**PROBLEM TO WORK ON:** When the line containing "- Support more systems than one" appears in the data below, begin copying there and stop only after the line containing "the particular window)".

**SUPPLIED INFORMATION:**
[Start of Attachment]

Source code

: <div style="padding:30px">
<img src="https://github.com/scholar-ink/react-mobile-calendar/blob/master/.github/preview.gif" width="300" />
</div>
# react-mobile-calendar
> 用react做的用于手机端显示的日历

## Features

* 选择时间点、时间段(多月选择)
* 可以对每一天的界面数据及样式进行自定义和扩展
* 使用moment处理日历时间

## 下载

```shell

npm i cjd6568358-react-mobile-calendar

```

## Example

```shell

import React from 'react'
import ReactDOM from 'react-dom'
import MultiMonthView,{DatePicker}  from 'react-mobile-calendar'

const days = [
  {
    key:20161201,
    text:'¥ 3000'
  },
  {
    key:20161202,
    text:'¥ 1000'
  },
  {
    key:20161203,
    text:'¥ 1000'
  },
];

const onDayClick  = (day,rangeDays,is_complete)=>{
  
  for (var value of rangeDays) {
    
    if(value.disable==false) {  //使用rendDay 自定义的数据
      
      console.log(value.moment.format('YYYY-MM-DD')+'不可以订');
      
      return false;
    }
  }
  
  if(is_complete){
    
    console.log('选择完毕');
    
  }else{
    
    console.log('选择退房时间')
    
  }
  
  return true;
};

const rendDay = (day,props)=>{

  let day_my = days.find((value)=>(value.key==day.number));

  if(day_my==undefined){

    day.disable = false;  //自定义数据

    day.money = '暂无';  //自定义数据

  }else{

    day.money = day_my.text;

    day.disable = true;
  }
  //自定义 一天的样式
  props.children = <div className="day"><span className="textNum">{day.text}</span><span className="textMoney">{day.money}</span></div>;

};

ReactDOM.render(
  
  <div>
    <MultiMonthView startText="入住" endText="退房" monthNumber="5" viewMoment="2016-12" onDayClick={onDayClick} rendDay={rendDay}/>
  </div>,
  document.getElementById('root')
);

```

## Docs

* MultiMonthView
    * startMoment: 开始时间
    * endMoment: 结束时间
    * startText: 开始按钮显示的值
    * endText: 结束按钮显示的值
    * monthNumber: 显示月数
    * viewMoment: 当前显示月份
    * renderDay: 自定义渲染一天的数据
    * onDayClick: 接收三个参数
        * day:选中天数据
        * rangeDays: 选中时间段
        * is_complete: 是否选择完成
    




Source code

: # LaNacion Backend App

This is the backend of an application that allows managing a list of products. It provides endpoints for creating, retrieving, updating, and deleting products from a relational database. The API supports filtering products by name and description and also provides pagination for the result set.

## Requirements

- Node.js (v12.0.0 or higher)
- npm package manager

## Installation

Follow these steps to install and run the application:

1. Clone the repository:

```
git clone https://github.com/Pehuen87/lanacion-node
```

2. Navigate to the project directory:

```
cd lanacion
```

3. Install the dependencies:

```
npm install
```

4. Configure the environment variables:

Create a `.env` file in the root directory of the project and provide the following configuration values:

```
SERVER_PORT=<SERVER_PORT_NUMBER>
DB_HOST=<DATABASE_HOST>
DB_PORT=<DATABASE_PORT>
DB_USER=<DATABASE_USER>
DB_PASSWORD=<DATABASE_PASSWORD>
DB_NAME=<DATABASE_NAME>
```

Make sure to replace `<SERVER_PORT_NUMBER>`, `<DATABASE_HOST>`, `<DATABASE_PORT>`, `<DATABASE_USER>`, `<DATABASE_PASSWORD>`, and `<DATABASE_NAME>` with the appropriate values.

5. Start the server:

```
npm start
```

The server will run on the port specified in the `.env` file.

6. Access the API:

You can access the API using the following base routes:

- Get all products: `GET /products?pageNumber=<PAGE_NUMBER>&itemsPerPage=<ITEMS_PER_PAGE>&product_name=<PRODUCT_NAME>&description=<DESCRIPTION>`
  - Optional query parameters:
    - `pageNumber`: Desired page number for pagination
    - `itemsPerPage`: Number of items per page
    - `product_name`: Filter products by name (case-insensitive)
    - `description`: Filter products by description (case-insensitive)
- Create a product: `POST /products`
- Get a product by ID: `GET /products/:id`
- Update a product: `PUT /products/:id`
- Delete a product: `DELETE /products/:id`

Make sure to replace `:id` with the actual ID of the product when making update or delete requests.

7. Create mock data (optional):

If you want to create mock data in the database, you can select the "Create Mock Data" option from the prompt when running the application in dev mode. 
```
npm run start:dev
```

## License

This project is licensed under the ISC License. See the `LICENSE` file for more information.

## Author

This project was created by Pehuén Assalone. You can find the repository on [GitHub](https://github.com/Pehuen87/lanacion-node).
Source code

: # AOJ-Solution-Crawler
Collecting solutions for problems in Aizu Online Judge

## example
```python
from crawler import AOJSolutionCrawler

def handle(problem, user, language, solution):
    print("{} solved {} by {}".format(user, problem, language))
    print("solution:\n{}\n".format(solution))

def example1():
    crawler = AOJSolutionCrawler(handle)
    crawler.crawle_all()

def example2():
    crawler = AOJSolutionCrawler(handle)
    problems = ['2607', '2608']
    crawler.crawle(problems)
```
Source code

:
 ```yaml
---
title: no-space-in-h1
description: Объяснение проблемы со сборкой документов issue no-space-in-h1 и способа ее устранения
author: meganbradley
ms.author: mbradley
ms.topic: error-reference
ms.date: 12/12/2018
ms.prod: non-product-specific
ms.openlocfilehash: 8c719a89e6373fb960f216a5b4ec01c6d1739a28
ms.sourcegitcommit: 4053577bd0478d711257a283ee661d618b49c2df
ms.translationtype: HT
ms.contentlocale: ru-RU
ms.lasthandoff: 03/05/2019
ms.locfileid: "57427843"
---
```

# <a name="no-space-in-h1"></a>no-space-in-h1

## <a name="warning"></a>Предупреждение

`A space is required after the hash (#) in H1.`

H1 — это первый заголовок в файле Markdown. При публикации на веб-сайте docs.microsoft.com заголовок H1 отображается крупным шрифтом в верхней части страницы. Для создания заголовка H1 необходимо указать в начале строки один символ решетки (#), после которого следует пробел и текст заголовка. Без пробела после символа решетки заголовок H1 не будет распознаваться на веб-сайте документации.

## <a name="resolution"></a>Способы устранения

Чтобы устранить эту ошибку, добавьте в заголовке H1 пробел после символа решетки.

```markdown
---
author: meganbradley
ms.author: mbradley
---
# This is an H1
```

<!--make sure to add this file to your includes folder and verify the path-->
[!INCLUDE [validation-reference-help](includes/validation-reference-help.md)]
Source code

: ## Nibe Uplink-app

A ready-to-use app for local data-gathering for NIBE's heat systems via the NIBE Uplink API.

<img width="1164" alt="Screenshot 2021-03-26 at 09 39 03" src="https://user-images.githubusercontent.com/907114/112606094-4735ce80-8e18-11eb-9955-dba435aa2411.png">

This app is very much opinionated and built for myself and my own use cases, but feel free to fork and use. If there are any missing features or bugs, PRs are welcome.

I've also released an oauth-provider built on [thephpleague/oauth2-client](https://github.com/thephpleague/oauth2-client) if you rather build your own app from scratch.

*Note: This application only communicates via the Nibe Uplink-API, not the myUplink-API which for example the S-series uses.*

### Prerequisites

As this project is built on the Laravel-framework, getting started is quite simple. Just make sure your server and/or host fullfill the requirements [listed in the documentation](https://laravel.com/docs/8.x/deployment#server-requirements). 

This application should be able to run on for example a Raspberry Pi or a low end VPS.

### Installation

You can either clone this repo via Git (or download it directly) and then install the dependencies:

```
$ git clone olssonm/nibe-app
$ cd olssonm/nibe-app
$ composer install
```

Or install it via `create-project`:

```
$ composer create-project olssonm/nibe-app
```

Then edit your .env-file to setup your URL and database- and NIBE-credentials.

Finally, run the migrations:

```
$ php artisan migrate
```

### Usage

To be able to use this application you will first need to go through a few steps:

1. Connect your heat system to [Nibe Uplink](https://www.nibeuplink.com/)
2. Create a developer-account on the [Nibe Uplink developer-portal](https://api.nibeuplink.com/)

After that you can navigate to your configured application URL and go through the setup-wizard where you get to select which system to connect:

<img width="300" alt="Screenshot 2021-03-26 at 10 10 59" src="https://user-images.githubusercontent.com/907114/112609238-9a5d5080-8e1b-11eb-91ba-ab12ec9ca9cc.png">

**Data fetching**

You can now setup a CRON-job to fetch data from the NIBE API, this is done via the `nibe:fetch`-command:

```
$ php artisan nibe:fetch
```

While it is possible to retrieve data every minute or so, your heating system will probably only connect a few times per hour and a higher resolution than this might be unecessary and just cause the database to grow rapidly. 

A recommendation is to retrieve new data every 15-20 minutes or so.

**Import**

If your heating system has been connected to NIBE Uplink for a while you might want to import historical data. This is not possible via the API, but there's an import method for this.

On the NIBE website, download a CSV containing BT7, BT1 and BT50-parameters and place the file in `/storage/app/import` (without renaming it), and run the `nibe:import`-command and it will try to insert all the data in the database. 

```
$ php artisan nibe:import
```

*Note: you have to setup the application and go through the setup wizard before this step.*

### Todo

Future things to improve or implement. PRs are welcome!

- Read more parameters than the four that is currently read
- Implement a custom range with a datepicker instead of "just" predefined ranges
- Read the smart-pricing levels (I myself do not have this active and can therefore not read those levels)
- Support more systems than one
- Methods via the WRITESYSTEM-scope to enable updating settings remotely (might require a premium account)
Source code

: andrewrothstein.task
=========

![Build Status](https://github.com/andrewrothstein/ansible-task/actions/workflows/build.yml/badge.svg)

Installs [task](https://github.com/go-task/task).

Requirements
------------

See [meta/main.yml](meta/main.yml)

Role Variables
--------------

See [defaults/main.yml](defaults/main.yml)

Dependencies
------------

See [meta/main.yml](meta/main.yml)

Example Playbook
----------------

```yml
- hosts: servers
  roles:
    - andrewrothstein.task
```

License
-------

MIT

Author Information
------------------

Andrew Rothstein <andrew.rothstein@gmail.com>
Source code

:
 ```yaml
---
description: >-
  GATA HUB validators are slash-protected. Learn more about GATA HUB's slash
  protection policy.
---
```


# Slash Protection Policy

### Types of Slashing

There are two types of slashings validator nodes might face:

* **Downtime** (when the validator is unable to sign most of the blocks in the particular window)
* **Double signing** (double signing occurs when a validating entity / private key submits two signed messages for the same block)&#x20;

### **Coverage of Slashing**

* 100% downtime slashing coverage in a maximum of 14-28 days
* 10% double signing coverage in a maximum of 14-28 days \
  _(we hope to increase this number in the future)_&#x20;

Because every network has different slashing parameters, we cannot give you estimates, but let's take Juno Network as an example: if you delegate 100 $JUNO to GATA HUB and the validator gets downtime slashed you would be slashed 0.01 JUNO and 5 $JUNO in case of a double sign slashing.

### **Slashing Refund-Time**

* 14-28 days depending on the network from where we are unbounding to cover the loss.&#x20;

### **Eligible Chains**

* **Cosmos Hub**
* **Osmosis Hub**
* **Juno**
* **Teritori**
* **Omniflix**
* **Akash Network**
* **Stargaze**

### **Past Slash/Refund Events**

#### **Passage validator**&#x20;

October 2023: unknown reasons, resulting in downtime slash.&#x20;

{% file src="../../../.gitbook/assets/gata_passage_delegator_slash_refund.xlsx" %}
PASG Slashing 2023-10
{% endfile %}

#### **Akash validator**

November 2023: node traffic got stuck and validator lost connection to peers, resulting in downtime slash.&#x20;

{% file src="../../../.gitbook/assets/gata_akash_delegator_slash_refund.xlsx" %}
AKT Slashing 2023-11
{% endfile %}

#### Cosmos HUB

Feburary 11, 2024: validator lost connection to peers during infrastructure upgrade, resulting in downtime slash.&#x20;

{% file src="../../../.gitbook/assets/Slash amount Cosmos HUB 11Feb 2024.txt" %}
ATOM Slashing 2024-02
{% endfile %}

[End of Attachment]

**TASK SOLUTION:**
- Support more systems than one
- Methods via the WRITESYSTEM-scope to enable updating settings remotely (might require a premium account)
Source code

: andrewrothstein.task
=========

![Build Status](https://github.com/andrewrothstein/ansible-task/actions/workflows/build.yml/badge.svg)

Installs [task](https://github.com/go-task/task).

Requirements
------------

See [meta/main.yml](meta/main.yml)

Role Variables
--------------

See [defaults/main.yml](defaults/main.yml)

Dependencies
------------

See [meta/main.yml](meta/main.yml)

Example Playbook
----------------

```yml
- hosts: servers
  roles:
    - andrewrothstein.task
```

License
-------

MIT

Author Information
------------------

Andrew Rothstein <andrew.rothstein@gmail.com>
Source code

:
 ```yaml
---
description: >-
  GATA HUB validators are slash-protected. Learn more about GATA HUB's slash
  protection policy.
---
```


# Slash Protection Policy

### Types of Slashing

There are two types of slashings validator nodes might face:

* **Downtime** (when the validator is unable to sign most of the blocks in the particular window)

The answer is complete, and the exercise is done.